This is just a problem with society today I suppose the mom would prefer her child was mauled? I would get a Dog on Premises sign, which indicates a dog is there but that you aren't saying or admitting it is a dog that bites--sounds as ridiculous!! Does it matter, because a 4 yr old probably can't read and the court of law will find someone negligent if a bite happens. Maybe put slats in the frnce if it's chain link so no fingers can be put it?


----------



## WateryTart (Sep 25, 2013)

I've heard - and I'm not a lawyer so take this with a giant grain of salt - that you can actually be admitting liability if you use "beware of dog." It's like you're tacitly acknowledging the dog is a hazard. If your sign says "dog on premises" it's supposed to be better.

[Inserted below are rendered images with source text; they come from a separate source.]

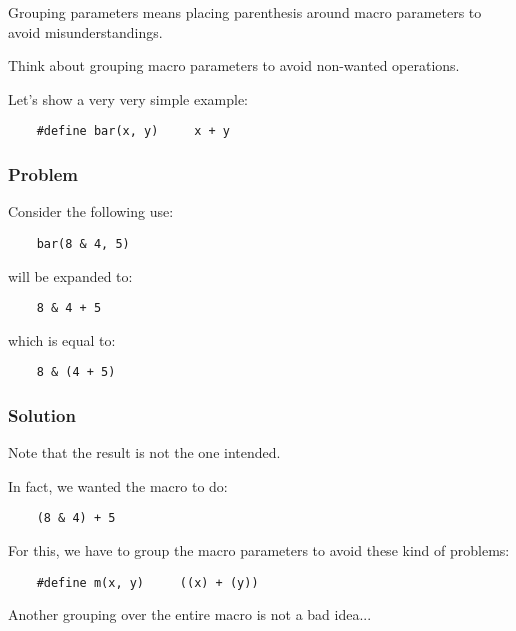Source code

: {\begin{frame}[containsverbatim]
  Grouping parameters means placing parenthesis around macro parameters
  to avoid misunderstandings.

  \nl

  Think about grouping macro parameters to avoid non-wanted operations.

  \nl

  Let's show a very very simple example:

  \begin{verbatim}
    #define bar(x, y)     x + y
  \end{verbatim}
\end{frame}


\begin{frame}[containsverbatim]
  \frametitle{Problem}

  Consider the following use:

  \begin{verbatim}
    bar(8 & 4, 5)
  \end{verbatim}

  will be expanded to:

  \begin{verbatim}
    8 & 4 + 5
  \end{verbatim}

  which is equal to:

  \begin{verbatim}
    8 & (4 + 5)
  \end{verbatim}
\end{frame}


\begin{frame}[containsverbatim]
  \frametitle{Solution}

  Note that the result is not the one intended.

  \nl

  In fact, we wanted the macro to do:

  \begin{verbatim}
    (8 & 4) + 5
  \end{verbatim}

  For this, we have to group the macro parameters to avoid these kind of
  problems:

  \begin{verbatim}
    #define m(x, y)     ((x) + (y))
  \end{verbatim}

  Another grouping over the entire macro is not a bad idea...
\end{frame}

}
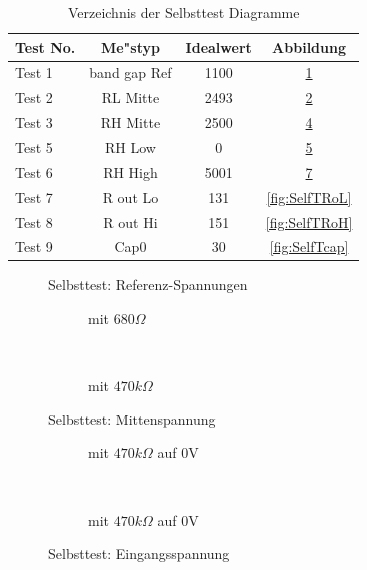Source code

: \begin{table}[H]
  \begin{center}
    \begin{tabular}{| l | c | c | c |}
    \hline
Test No. &  Me"styp    & Idealwert & Abbildung \\
    \hline
    \hline
Test 1 & band gap Ref  & 1100 & \ref{fig:SelfTref} \\
    \hline
Test 2 & RL Mitte & 2493 & \ref{fig:SelfTMitL} \\
    \hline
Test 3 & RH Mitte & 2500 & \ref{fig:SelfTMitH} \\
    \hline
Test 5 & RH Low &  0 & \ref{fig:SelfTlowH} \\
    \hline
Test 6 & RH High & 5001 & \ref{fig:SelfTtopH} \\
    \hline
Test 7 & R out Lo & 131 & \ref{fig:SelfTRoL} \\
    \hline
Test 8 & R out Hi & 151 & \ref{fig:SelfTRoH} \\
    \hline
Test 9 & Cap0  & 30 & \ref{fig:SelfTcap} \\
    \hline
    \end{tabular}
  \end{center}
  \caption{Verzeichnis der Selbsttest Diagramme}
  \label{tab:test_m168} 
\end{table}

\begin{figure}[H]
\centering

\caption{Selbsttest: Referenz-Spannungen}
\label{fig:SelfTref}
\end{figure}

\begin{figure}[H]
  \begin{subfigure}[b]{9cm}
    \centering
    \resizebox{9cm}{!}{}
    \caption{mit \(680 \Omega\)}
    \label{fig:SelfTMitL}
  \end{subfigure}
  ~
  \begin{subfigure}[b]{9cm}
    \centering
    \resizebox{9cm}{!}{}
    \caption{mit \(470 k\Omega\)}
    \label{fig:SelfTMitH}
  \end{subfigure}
  \caption{Selbsttest: Mittenspannung}
\end{figure}

\begin{figure}[H]
  \begin{subfigure}[b]{9cm}
  \centering
    \resizebox{9cm}{!}{}
    \caption{mit \(470 k\Omega\) auf 0V}
    \label{fig:SelfTlowH}
  \end{subfigure}
  ~
  \begin{subfigure}[b]{9cm}
  \centering
    \resizebox{9cm}{!}{}
    \caption{mit \(470 k\Omega\) auf 0V}
    \label{fig:SelfTtopH}
  \end{subfigure}
  \caption{Selbsttest: Eingangsspannung}
\end{figure}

I don't know. I don't have a sign.

I don't think you were wrong, for what it's worth. Sometimes a raised voice is what it takes to get their attention when they're honing in on something. But rather than be mad, I'd be dismissing the mom as a nutcase who can't control her kid and I'd just assume that I needed to be a strong advocate for my dog (i.e., keep him far away from the kid with the crazy mom).


----------



## angelas (Aug 23, 2003)

In most places a "Beware of Dog" sign would not protect you if young children trespass because they are deemed to immature to understand the danger.


----------



## cloudpump (Oct 20, 2015)

Just think, twenty years ago, if you got bit it was your fault. Now it's everyone else's fault but your own....


----------



## Liesje (Mar 4, 2007)

WateryTart said:


> I've heard - and I'm not a lawyer so take this with a giant grain of salt - that you can actually be admitting liability if you use "beware of dog." It's like you're tacitly acknowledging the dog is a hazard. If your sign says "dog on premises" it's supposed to be better.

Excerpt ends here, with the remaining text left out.